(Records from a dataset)
════════════════
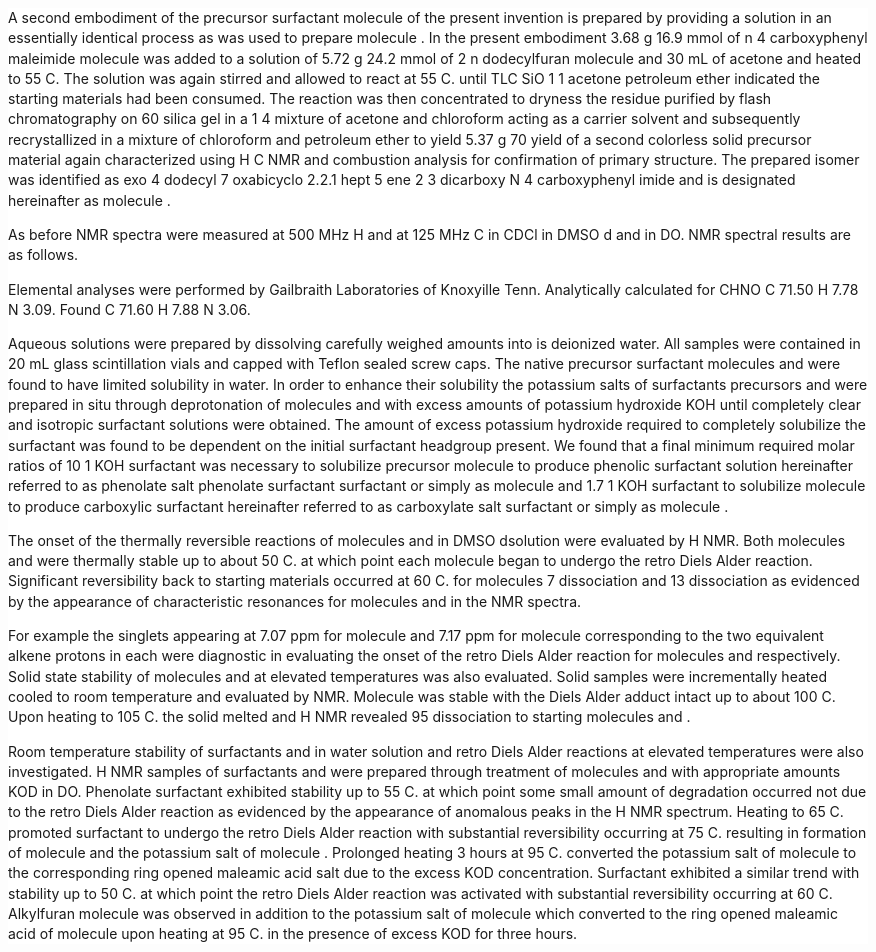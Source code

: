 A second embodiment of the precursor surfactant molecule of the present invention is prepared by providing a solution in an essentially identical process as was used to prepare molecule . In the present embodiment 3.68 g 16.9 mmol of n 4 carboxyphenyl maleimide molecule was added to a solution of 5.72 g 24.2 mmol of 2 n dodecylfuran molecule and 30 mL of acetone and heated to 55 C. The solution was again stirred and allowed to react at 55 C. until TLC SiO 1 1 acetone petroleum ether indicated the starting materials had been consumed. The reaction was then concentrated to dryness the residue purified by flash chromatography on 60 silica gel in a 1 4 mixture of acetone and chloroform acting as a carrier solvent and subsequently recrystallized in a mixture of chloroform and petroleum ether to yield 5.37 g 70 yield of a second colorless solid precursor material again characterized using H C NMR and combustion analysis for confirmation of primary structure. The prepared isomer was identified as exo 4 dodecyl 7 oxabicyclo 2.2.1 hept 5 ene 2 3 dicarboxy N 4 carboxyphenyl imide and is designated hereinafter as molecule .

As before NMR spectra were measured at 500 MHz H and at 125 MHz C in CDCl in DMSO d and in DO. NMR spectral results are as follows.

Elemental analyses were performed by Gailbraith Laboratories of Knoxyille Tenn. Analytically calculated for CHNO C 71.50 H 7.78 N 3.09. Found C 71.60 H 7.88 N 3.06.

Aqueous solutions were prepared by dissolving carefully weighed amounts into is deionized water. All samples were contained in 20 mL glass scintillation vials and capped with Teflon sealed screw caps. The native precursor surfactant molecules and were found to have limited solubility in water. In order to enhance their solubility the potassium salts of surfactants precursors and were prepared in situ through deprotonation of molecules and with excess amounts of potassium hydroxide KOH until completely clear and isotropic surfactant solutions were obtained. The amount of excess potassium hydroxide required to completely solubilize the surfactant was found to be dependent on the initial surfactant headgroup present. We found that a final minimum required molar ratios of 10 1 KOH surfactant was necessary to solubilize precursor molecule to produce phenolic surfactant solution hereinafter referred to as phenolate salt phenolate surfactant surfactant or simply as molecule and 1.7 1 KOH surfactant to solubilize molecule to produce carboxylic surfactant hereinafter referred to as carboxylate salt surfactant or simply as molecule .

The onset of the thermally reversible reactions of molecules and in DMSO dsolution were evaluated by H NMR. Both molecules and were thermally stable up to about 50 C. at which point each molecule began to undergo the retro Diels Alder reaction. Significant reversibility back to starting materials occurred at 60 C. for molecules 7 dissociation and 13 dissociation as evidenced by the appearance of characteristic resonances for molecules and in the NMR spectra.

For example the singlets appearing at 7.07 ppm for molecule and 7.17 ppm for molecule corresponding to the two equivalent alkene protons in each were diagnostic in evaluating the onset of the retro Diels Alder reaction for molecules and respectively. Solid state stability of molecules and at elevated temperatures was also evaluated. Solid samples were incrementally heated cooled to room temperature and evaluated by NMR. Molecule was stable with the Diels Alder adduct intact up to about 100 C. Upon heating to 105 C. the solid melted and H NMR revealed 95 dissociation to starting molecules and .

Room temperature stability of surfactants and in water solution and retro Diels Alder reactions at elevated temperatures were also investigated. H NMR samples of surfactants and were prepared through treatment of molecules and with appropriate amounts KOD in DO. Phenolate surfactant exhibited stability up to 55 C. at which point some small amount of degradation occurred not due to the retro Diels Alder reaction as evidenced by the appearance of anomalous peaks in the H NMR spectrum. Heating to 65 C. promoted surfactant to undergo the retro Diels Alder reaction with substantial reversibility occurring at 75 C. resulting in formation of molecule and the potassium salt of molecule . Prolonged heating 3 hours at 95 C. converted the potassium salt of molecule to the corresponding ring opened maleamic acid salt due to the excess KOD concentration. Surfactant exhibited a similar trend with stability up to 50 C. at which point the retro Diels Alder reaction was activated with substantial reversibility occurring at 60 C. Alkylfuran molecule was observed in addition to the potassium salt of molecule which converted to the ring opened maleamic acid of molecule upon heating at 95 C. in the presence of excess KOD for three hours.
════════════════
Your goal:
An exact copy of all the records, free of pictures, is the expected answer.

Solution below:
Source code

: A second embodiment of the precursor surfactant molecule of the present invention is prepared by providing a solution in an essentially identical process as was used to prepare molecule . In the present embodiment 3.68 g 16.9 mmol of n 4 carboxyphenyl maleimide molecule was added to a solution of 5.72 g 24.2 mmol of 2 n dodecylfuran molecule and 30 mL of acetone and heated to 55 C. The solution was again stirred and allowed to react at 55 C. until TLC SiO 1 1 acetone petroleum ether indicated the starting materials had been consumed. The reaction was then concentrated to dryness the residue purified by flash chromatography on 60 silica gel in a 1 4 mixture of acetone and chloroform acting as a carrier solvent and subsequently recrystallized in a mixture of chloroform and petroleum ether to yield 5.37 g 70 yield of a second colorless solid precursor material again characterized using H C NMR and combustion analysis for confirmation of primary structure. The prepared isomer was identified as exo 4 dodecyl 7 oxabicyclo 2.2.1 hept 5 ene 2 3 dicarboxy N 4 carboxyphenyl imide and is designated hereinafter as molecule .

As before NMR spectra were measured at 500 MHz H and at 125 MHz C in CDCl in DMSO d and in DO. NMR spectral results are as follows.

Elemental analyses were performed by Gailbraith Laboratories of Knoxyille Tenn. Analytically calculated for CHNO C 71.50 H 7.78 N 3.09. Found C 71.60 H 7.88 N 3.06.

Aqueous solutions were prepared by dissolving carefully weighed amounts into is deionized water. All samples were contained in 20 mL glass scintillation vials and capped with Teflon sealed screw caps. The native precursor surfactant molecules and were found to have limited solubility in water. In order to enhance their solubility the potassium salts of surfactants precursors and were prepared in situ through deprotonation of molecules and with excess amounts of potassium hydroxide KOH until completely clear and isotropic surfactant solutions were obtained. The amount of excess potassium hydroxide required to completely solubilize the surfactant was found to be dependent on the initial surfactant headgroup present. We found that a final minimum required molar ratios of 10 1 KOH surfactant was necessary to solubilize precursor molecule to produce phenolic surfactant solution hereinafter referred to as phenolate salt phenolate surfactant surfactant or simply as molecule and 1.7 1 KOH surfactant to solubilize molecule to produce carboxylic surfactant hereinafter referred to as carboxylate salt surfactant or simply as molecule .

The onset of the thermally reversible reactions of molecules and in DMSO dsolution were evaluated by H NMR. Both molecules and were thermally stable up to about 50 C. at which point each molecule began to undergo the retro Diels Alder reaction. Significant reversibility back to starting materials occurred at 60 C. for molecules 7 dissociation and 13 dissociation as evidenced by the appearance of characteristic resonances for molecules and in the NMR spectra.

For example the singlets appearing at 7.07 ppm for molecule and 7.17 ppm for molecule corresponding to the two equivalent alkene protons in each were diagnostic in evaluating the onset of the retro Diels Alder reaction for molecules and respectively. Solid state stability of molecules and at elevated temperatures was also evaluated. Solid samples were incrementally heated cooled to room temperature and evaluated by NMR. Molecule was stable with the Diels Alder adduct intact up to about 100 C. Upon heating to 105 C. the solid melted and H NMR revealed 95 dissociation to starting molecules and .

Room temperature stability of surfactants and in water solution and retro Diels Alder reactions at elevated temperatures were also investigated. H NMR samples of surfactants and were prepared through treatment of molecules and with appropriate amounts KOD in DO. Phenolate surfactant exhibited stability up to 55 C. at which point some small amount of degradation occurred not due to the retro Diels Alder reaction as evidenced by the appearance of anomalous peaks in the H NMR spectrum. Heating to 65 C. promoted surfactant to undergo the retro Diels Alder reaction with substantial reversibility occurring at 75 C. resulting in formation of molecule and the potassium salt of molecule . Prolonged heating 3 hours at 95 C. converted the potassium salt of molecule to the corresponding ring opened maleamic acid salt due to the excess KOD concentration. Surfactant exhibited a similar trend with stability up to 50 C. at which point the retro Diels Alder reaction was activated with substantial reversibility occurring at 60 C. Alkylfuran molecule was observed in addition to the potassium salt of molecule which converted to the ring opened maleamic acid of molecule upon heating at 95 C. in the presence of excess KOD for three hours.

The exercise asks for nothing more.